Recently, increasing interest have been directed toward designing bactericidal surface patterns on SF substrates inspired by natural surfaces such as insect wings, animals’ skin, and plant leaves, that can repel or kill the bacteria upon contact. These bioinspired approaches advantageously eliminate the use of toxic chemicals and have proved effective in reducing the surface fouling and mitigating bacterial infections. Although promising, this field is still in the early stage of its growth and further studies are required to assess the long-term efficacy of these patterns in vivo and find an optimized range of design parameters for maximal bactericidal action and minimal cytotoxic effects. Another recently emerging bioinspired technique to provide SFBs with antibacterial activity is the use of nitric oxide donor molecules. NO donors have been previously incorporated into various synthetic polymers for development of antibacterial medical devices and coatings and have recently found their way into natural polymers as well. Due to the versatile physiological roles of NO beside its antibacterial action, this method is highly promising for development of antibacterial SF-based platforms with therapeutic activity for different biomedical applications.

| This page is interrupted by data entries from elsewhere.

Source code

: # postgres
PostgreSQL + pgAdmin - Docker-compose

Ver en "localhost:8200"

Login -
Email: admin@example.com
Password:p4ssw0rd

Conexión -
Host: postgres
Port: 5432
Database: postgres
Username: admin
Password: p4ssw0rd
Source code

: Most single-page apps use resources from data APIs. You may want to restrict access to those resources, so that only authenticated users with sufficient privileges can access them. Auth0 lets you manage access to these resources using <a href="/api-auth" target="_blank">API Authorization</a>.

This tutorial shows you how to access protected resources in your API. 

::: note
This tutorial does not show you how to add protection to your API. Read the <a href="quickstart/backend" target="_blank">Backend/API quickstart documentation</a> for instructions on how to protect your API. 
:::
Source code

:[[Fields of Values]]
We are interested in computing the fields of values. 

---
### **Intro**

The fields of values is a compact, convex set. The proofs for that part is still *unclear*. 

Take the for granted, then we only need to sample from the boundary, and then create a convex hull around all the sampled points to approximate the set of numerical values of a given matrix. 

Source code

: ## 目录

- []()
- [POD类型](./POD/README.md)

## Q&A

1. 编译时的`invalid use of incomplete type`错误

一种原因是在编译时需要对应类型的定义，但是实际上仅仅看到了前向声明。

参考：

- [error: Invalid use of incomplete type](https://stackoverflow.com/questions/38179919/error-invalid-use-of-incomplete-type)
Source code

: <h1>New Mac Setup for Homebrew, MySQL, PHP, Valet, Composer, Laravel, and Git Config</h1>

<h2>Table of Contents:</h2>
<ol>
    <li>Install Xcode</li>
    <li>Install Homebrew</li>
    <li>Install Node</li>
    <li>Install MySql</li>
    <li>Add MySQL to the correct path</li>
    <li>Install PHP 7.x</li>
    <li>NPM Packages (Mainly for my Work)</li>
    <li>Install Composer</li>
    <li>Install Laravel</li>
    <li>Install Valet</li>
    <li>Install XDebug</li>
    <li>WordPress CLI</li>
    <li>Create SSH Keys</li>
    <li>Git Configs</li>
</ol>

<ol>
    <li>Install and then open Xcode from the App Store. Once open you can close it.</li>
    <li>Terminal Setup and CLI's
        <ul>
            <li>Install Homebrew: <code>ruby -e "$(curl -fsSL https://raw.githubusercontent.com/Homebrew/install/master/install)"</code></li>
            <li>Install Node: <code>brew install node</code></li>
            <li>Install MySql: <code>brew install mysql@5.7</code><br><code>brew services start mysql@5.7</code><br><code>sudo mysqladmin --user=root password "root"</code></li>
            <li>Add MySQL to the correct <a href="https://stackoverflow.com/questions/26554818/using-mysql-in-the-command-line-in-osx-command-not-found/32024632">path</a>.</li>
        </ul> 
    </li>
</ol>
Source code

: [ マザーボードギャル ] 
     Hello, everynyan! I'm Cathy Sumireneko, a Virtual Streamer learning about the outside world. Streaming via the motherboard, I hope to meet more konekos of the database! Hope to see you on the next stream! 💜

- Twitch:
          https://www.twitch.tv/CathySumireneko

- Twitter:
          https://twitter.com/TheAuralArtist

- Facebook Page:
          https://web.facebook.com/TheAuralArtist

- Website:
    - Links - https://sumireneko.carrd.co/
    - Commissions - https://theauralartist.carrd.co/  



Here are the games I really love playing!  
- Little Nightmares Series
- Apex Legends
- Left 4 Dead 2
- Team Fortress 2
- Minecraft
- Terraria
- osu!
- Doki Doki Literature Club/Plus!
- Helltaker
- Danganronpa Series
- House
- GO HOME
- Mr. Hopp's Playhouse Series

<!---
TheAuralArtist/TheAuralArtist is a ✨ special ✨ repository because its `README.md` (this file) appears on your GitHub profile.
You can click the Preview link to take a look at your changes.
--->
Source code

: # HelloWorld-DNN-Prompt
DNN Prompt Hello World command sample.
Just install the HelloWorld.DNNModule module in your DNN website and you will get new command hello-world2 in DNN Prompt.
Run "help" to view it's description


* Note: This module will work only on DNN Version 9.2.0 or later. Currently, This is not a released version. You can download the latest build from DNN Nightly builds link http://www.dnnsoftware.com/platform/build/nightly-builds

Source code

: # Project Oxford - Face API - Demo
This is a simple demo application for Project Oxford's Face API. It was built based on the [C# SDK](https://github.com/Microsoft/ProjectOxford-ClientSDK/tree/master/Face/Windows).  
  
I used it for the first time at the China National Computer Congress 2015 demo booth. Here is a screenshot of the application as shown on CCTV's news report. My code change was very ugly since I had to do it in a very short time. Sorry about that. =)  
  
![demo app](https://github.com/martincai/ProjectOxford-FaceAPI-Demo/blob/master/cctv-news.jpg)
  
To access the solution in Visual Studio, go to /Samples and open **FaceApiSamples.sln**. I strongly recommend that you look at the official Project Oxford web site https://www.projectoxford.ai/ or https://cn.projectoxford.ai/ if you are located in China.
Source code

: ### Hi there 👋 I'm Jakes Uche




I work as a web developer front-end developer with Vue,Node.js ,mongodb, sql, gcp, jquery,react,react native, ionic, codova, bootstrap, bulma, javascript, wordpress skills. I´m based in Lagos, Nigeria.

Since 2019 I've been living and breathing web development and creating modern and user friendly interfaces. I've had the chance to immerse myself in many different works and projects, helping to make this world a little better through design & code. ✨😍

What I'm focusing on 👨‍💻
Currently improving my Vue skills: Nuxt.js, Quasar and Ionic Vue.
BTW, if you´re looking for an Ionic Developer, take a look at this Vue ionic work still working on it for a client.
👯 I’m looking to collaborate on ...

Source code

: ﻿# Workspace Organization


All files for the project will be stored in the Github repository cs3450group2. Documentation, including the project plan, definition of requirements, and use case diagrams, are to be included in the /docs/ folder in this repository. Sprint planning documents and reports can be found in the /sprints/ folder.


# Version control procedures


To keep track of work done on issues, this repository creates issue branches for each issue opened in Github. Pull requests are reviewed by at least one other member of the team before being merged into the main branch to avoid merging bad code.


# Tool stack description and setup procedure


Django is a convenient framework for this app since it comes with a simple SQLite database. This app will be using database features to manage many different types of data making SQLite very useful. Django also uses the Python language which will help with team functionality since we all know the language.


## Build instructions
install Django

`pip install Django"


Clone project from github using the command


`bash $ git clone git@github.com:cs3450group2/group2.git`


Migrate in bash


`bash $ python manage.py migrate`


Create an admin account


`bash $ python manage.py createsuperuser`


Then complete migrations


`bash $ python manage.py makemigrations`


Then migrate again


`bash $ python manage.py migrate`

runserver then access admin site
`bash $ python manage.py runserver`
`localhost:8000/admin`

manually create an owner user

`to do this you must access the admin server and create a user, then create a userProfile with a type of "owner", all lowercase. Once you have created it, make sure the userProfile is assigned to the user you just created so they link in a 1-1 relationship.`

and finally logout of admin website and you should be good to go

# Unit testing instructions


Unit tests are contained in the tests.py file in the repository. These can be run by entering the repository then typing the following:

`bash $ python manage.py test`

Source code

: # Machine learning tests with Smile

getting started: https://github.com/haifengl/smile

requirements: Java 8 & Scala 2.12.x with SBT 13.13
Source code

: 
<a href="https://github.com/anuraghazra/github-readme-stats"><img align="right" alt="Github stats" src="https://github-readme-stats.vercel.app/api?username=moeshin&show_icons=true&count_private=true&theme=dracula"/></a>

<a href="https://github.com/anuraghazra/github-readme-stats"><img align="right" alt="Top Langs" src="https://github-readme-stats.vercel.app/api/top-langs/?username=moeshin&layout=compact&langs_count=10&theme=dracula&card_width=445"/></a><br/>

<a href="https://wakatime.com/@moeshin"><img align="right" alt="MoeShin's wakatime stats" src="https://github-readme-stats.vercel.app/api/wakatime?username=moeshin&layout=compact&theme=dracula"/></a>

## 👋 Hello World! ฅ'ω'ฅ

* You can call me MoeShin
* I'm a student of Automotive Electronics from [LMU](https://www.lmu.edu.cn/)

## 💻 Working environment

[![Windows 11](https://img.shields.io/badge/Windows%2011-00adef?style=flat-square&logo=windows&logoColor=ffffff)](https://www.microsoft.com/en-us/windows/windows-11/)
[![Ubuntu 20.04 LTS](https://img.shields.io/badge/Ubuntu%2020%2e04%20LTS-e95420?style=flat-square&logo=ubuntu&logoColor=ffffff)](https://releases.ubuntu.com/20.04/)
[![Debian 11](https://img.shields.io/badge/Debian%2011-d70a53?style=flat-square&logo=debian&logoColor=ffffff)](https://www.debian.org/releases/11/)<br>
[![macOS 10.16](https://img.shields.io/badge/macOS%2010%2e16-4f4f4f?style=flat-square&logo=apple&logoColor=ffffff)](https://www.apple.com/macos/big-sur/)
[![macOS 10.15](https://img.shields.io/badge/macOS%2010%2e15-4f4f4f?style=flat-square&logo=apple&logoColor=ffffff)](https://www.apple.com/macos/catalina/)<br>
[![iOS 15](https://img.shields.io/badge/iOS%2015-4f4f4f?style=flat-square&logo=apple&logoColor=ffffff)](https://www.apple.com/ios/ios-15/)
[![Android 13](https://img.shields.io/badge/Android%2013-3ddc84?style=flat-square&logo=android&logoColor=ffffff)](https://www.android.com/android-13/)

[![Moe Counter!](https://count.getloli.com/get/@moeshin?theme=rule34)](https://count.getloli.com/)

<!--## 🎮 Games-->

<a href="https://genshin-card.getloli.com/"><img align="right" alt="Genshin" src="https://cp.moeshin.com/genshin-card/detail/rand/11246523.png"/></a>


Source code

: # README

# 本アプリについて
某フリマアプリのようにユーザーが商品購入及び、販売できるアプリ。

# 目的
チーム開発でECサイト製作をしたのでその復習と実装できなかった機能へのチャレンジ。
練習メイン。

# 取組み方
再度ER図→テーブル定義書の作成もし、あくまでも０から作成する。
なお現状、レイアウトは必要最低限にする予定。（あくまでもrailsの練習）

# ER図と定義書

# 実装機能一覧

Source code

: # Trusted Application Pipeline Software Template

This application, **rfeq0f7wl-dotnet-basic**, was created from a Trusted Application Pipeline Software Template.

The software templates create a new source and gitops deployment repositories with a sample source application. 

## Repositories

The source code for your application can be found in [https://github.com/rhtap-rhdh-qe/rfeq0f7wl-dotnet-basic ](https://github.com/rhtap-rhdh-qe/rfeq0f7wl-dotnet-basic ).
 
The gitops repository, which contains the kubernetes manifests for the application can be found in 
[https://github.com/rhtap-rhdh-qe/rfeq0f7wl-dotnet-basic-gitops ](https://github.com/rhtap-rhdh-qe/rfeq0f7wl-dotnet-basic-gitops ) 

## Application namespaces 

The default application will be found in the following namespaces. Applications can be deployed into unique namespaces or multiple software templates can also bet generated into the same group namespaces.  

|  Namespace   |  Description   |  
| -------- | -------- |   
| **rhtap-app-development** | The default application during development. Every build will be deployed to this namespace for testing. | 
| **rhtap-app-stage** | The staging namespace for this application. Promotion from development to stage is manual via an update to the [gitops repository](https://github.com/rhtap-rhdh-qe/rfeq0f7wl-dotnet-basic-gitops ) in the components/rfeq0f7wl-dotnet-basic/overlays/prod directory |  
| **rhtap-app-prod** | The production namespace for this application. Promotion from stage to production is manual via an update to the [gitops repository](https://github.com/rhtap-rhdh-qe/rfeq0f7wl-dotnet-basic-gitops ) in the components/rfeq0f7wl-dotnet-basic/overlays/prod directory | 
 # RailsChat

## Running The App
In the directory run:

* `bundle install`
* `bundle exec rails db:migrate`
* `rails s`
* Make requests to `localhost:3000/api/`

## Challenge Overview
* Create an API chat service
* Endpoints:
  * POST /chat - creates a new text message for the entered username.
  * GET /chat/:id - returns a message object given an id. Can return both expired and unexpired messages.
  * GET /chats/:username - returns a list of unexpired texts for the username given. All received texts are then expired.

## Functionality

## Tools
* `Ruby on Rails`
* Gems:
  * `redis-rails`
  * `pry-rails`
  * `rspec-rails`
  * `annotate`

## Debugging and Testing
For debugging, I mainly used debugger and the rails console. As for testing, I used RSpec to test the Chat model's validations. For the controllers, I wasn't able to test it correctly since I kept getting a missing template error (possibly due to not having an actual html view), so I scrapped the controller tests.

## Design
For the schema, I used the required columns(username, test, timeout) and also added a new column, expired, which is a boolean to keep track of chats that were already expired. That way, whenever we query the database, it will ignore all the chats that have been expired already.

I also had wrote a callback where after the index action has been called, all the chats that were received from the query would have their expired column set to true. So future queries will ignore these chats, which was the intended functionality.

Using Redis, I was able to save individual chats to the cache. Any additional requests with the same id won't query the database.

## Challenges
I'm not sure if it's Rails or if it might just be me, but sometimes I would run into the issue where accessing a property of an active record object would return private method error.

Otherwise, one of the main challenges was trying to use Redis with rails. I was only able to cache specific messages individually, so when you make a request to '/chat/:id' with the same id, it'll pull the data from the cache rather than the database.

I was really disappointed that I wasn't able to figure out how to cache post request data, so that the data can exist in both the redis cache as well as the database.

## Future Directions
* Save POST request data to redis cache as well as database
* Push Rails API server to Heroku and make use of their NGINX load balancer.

Considering the different bactericidal mechanisms offered by various methods, one powerful approach is to use a combination of these methods to design SFBs with strong synergistic bactericidal activity. However, most approaches lack adequate characterization information with unknown long-term effects and are not yet ready for clinical translation. Therefore, thorough in vivo studies, establishment of standard verification test protocols and criteria, and full understanding of the bactericidal mechanisms of each approach are areas that need to be worked on in future.

Figure 3.

Different antibacterial approaches for silk fibroin based biomaterials

Figure 4.

Different methods of developing antibacterial silk fibroin based biomaterials

Highlights.

• An overview of silk fibroin structure-properties relationship as a leading-edge biomaterial.

• A comprehensive summary of different approaches for development of antibacterial silk fibroin-based biomaterials, their fabrication methods, and biomedical applications.

• Addressing the advantages and drawbacks of each antibacterial approach and identifying the emerging trend for future research.